Relations with the U.S. have been tense in recent years, although Maduro's anti-American rhetoric has softened since President Trump took office. Venezuela's Information Ministry was not immediately available for comment.
"We are concerned that the government of Maduro is violating its own constitution and is not allowing the opposition to have their voices heard, nor allowing them to organize in a way that expresses the views of the Venezuelan people," U.S. Secretary of State Rex Tillerson told reporters Wednesday, before the GM episode came to light. "Yes, we are concerned about that situation."
GM said in a statement that vehicles and other assets had been taken from its facilities. The Detroit-based company did not provide details about how the seizure unfolded and did not respond to questions about whether the disruption would affect sales of certain vehicles.
The troubled Venezuelan economy has dragged down the auto industry for several years, as tanking sales and abysmal currency exchange rates have undermined earnings reports.
Consequently, investors were not shaken by the plant's demise. GM shares rose 0.6% to $33.98 shortly after the opening bell Thursday.
"Any lost production is unlikely to prove material," Evercore ISI analyst Arndt Ellinghorst said in a note to investors, adding that the "day may have arrived" where the plant is unsalvageable.
The fate of other automotive plants in Venezuela was not immediately clear. Representatives for Toyota and Fiat Chrysler could not immediately comment Thursday. A Ford representative was not immediately available.
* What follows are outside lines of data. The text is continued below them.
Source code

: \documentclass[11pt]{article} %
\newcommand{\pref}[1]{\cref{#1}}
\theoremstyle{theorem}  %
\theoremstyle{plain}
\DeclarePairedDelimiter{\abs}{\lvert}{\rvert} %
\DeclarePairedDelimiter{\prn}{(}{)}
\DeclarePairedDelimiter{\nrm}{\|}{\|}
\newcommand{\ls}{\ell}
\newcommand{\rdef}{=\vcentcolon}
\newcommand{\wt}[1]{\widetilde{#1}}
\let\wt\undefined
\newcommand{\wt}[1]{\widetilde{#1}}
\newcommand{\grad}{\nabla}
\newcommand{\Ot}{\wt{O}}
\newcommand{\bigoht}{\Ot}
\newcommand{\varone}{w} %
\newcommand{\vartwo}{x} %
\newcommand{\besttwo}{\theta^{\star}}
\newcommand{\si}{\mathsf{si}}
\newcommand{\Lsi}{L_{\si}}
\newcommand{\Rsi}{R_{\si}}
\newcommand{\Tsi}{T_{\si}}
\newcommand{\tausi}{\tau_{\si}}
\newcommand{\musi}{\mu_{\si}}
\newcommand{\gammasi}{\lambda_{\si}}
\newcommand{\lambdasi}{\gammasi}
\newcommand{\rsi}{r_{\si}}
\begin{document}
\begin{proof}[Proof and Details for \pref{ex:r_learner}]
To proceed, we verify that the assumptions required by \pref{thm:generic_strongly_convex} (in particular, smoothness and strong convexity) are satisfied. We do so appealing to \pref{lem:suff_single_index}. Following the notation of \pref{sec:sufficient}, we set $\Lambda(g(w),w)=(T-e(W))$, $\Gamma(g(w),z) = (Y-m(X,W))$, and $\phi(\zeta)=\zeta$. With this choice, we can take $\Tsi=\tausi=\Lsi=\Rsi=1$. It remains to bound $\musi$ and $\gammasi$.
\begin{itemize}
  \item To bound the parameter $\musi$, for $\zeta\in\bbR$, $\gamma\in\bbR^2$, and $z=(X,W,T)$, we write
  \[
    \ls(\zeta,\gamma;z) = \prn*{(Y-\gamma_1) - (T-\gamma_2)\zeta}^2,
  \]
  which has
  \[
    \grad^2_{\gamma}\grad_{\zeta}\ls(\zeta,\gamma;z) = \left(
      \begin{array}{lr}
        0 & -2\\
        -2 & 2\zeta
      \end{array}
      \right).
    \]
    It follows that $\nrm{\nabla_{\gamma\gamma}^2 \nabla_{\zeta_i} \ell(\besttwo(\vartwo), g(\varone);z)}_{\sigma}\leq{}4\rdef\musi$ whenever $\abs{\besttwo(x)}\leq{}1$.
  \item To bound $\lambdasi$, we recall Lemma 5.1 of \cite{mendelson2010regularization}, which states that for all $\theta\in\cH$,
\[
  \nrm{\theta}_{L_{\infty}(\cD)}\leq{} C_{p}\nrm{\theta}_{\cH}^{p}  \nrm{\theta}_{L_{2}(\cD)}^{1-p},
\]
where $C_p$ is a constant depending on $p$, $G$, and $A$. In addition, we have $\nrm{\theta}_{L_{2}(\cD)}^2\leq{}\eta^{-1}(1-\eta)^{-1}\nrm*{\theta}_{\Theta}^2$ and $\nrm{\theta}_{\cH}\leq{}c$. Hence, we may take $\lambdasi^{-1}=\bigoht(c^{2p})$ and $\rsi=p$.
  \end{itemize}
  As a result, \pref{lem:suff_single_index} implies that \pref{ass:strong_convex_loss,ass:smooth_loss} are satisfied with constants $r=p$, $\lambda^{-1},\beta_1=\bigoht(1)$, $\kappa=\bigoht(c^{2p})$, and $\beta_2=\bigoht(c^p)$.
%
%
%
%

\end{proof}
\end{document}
The Venezuelan government has previously seized assets belonging to U.S. companies including those of cleaning products maker Clorox in 2014. Clorox subsequently exited the Venezuelan market.
A look inside the Venezuela General Motors plant
General Motors Venezolana, GM's local subsidiary, was established in 1948 and employs about 2,700 workers and has 79 dealers in the country. The firm said it would make "separation payments" to affected workers.
GM representatives did not respond to questions about whether the company had contacted the Trump administration for help.
"GMV strongly rejects the arbitrary measures taken by the authorities and will vigorously take all legal actions, within and outside of Venezuela, to defend its rights," it said in a statement.
"The company is confident that justice will eventually be served, and looks forward to continue leading the Venezuelan market. In the meantime, GMV, through its dealers, will continue to provide aftermarket service and parts for its customers."